• Task item
Having read the entries, repeat all of them exactly.
++++ Records ++++
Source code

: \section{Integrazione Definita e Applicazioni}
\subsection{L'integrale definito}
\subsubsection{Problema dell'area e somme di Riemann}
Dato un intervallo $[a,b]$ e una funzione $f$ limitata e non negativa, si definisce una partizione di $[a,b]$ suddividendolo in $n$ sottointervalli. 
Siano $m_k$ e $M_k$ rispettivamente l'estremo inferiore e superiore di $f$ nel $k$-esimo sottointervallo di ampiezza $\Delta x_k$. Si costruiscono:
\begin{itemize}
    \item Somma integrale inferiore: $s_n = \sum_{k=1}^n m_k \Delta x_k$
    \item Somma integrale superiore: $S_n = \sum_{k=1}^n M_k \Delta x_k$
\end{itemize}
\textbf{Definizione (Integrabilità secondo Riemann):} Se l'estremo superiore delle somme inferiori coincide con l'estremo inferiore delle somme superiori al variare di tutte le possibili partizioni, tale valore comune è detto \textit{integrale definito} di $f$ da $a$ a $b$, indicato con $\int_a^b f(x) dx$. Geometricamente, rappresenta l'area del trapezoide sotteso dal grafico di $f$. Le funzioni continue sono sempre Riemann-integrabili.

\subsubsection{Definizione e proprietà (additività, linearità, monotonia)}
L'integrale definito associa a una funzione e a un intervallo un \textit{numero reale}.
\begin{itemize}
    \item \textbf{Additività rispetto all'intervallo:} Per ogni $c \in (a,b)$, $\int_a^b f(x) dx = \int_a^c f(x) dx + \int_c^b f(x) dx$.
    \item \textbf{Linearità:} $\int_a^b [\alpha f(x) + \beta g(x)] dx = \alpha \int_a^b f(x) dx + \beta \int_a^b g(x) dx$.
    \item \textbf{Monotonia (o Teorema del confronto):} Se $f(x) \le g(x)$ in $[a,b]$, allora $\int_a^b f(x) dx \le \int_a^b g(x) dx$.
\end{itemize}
++++
• Your response
Source code

: \section{Integrazione Definita e Applicazioni}
\subsection{L'integrale definito}
\subsubsection{Problema dell'area e somme di Riemann}
Dato un intervallo $[a,b]$ e una funzione $f$ limitata e non negativa, si definisce una partizione di $[a,b]$ suddividendolo in $n$ sottointervalli. 
Siano $m_k$ e $M_k$ rispettivamente l'estremo inferiore e superiore di $f$ nel $k$-esimo sottointervallo di ampiezza $\Delta x_k$. Si costruiscono:
\begin{itemize}
    \item Somma integrale inferiore: $s_n = \sum_{k=1}^n m_k \Delta x_k$
    \item Somma integrale superiore: $S_n = \sum_{k=1}^n M_k \Delta x_k$
\end{itemize}
\textbf{Definizione (Integrabilità secondo Riemann):} Se l'estremo superiore delle somme inferiori coincide con l'estremo inferiore delle somme superiori al variare di tutte le possibili partizioni, tale valore comune è detto \textit{integrale definito} di $f$ da $a$ a $b$, indicato con $\int_a^b f(x) dx$. Geometricamente, rappresenta l'area del trapezoide sotteso dal grafico di $f$. Le funzioni continue sono sempre Riemann-integrabili.

\subsubsection{Definizione e proprietà (additività, linearità, monotonia)}
L'integrale definito associa a una funzione e a un intervallo un \textit{numero reale}.
\begin{itemize}
    \item \textbf{Additività rispetto all'intervallo:} Per ogni $c \in (a,b)$, $\int_a^b f(x) dx = \int_a^c f(x) dx + \int_c^b f(x) dx$.
    \item \textbf{Linearità:} $\int_a^b [\alpha f(x) + \beta g(x)] dx = \alpha \int_a^b f(x) dx + \beta \int_a^b g(x) dx$.
    \item \textbf{Monotonia (o Teorema del confronto):} Se $f(x) \le g(x)$ in $[a,b]$, allora $\int_a^b f(x) dx \le \int_a^b g(x) dx$.
\end{itemize}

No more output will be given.